▶ WORK INSTRUCTION:
Return every line from the records below that has the word "Éclairages".

▶ SUPPLIED DATA:
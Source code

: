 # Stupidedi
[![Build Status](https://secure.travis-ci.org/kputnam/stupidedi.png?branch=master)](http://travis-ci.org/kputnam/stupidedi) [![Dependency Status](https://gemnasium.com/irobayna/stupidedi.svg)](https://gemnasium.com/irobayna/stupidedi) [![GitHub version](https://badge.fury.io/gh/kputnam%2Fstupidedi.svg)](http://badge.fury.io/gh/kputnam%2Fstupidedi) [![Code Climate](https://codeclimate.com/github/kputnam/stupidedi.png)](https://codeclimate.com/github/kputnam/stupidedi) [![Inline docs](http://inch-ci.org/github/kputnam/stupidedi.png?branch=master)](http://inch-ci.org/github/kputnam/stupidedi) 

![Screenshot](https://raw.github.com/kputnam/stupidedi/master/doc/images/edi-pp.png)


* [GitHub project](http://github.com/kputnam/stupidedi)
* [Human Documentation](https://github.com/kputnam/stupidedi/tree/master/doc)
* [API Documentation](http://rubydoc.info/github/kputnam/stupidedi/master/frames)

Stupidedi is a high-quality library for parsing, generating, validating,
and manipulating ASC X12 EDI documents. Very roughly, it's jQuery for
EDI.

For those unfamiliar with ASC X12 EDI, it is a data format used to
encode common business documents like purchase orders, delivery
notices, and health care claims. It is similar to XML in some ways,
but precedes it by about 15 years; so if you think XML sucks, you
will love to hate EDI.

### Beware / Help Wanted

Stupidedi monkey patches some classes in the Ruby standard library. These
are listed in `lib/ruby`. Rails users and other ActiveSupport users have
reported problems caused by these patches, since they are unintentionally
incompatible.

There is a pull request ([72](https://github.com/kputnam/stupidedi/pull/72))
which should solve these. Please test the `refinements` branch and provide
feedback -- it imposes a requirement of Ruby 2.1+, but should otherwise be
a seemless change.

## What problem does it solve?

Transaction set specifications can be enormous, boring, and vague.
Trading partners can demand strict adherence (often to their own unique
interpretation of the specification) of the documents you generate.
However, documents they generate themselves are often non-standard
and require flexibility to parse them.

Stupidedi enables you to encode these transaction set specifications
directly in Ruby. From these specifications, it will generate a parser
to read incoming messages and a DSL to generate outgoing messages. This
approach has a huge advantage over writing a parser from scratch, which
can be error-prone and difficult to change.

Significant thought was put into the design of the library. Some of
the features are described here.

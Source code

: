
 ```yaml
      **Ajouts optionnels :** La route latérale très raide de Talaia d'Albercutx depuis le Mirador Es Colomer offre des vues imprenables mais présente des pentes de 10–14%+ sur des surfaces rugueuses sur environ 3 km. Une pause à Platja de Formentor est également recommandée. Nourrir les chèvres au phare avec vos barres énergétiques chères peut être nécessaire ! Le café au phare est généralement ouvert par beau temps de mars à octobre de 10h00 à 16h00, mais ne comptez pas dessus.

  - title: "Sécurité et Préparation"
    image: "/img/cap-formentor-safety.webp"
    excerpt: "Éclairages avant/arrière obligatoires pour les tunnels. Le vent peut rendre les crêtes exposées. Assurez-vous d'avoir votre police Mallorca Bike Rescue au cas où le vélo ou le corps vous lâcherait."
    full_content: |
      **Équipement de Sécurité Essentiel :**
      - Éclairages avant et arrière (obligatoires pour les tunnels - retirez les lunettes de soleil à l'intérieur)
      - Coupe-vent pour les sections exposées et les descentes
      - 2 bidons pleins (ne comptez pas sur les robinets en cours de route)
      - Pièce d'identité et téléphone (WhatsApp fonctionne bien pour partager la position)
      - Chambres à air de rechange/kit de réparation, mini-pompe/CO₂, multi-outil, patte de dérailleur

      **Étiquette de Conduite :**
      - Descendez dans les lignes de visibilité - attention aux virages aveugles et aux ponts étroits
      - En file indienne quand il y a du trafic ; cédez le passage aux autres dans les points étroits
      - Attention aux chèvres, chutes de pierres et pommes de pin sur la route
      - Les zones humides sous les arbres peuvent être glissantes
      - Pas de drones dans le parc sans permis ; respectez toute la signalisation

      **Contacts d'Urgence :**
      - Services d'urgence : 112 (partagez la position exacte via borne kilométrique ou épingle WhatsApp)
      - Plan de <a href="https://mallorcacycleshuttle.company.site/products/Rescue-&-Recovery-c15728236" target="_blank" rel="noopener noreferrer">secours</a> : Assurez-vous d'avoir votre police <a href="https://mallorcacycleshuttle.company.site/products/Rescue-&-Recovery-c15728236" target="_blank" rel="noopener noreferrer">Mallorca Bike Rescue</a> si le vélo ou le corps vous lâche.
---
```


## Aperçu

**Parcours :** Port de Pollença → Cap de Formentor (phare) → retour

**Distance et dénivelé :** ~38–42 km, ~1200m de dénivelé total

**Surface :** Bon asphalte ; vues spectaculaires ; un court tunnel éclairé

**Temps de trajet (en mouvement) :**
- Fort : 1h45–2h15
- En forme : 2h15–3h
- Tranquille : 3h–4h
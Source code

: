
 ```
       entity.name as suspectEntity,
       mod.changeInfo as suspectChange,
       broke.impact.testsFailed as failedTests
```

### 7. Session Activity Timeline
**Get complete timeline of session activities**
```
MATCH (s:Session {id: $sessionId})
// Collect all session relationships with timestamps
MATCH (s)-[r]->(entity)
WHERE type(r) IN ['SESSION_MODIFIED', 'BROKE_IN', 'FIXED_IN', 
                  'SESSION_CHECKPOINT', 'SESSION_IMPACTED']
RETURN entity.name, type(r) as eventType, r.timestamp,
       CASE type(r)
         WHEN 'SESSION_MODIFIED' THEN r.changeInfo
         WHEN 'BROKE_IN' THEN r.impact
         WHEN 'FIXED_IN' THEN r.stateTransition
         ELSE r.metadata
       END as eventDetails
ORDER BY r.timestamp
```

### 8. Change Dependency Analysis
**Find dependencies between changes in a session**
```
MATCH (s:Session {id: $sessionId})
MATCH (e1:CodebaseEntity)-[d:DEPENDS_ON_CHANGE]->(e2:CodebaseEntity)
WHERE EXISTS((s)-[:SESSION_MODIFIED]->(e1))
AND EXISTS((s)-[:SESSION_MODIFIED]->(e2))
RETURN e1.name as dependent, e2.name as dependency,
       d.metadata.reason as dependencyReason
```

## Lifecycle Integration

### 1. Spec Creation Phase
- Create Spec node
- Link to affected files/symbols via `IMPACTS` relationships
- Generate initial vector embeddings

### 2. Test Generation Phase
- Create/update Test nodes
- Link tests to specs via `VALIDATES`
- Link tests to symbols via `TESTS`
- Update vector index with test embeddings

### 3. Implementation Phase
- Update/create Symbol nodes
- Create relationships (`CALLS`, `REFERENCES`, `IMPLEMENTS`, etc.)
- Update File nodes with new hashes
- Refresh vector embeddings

▶ SOLVED PROBLEM:
    excerpt: "Éclairages avant/arrière obligatoires pour les tunnels. Le vent peut rendre les crêtes exposées. Assurez-vous d'avoir votre police Mallorca Bike Rescue au cas où le vélo ou le corps vous lâcherait."
      - Éclairages avant et arrière (obligatoires pour les tunnels - retirez les lunettes de soleil à l'intérieur)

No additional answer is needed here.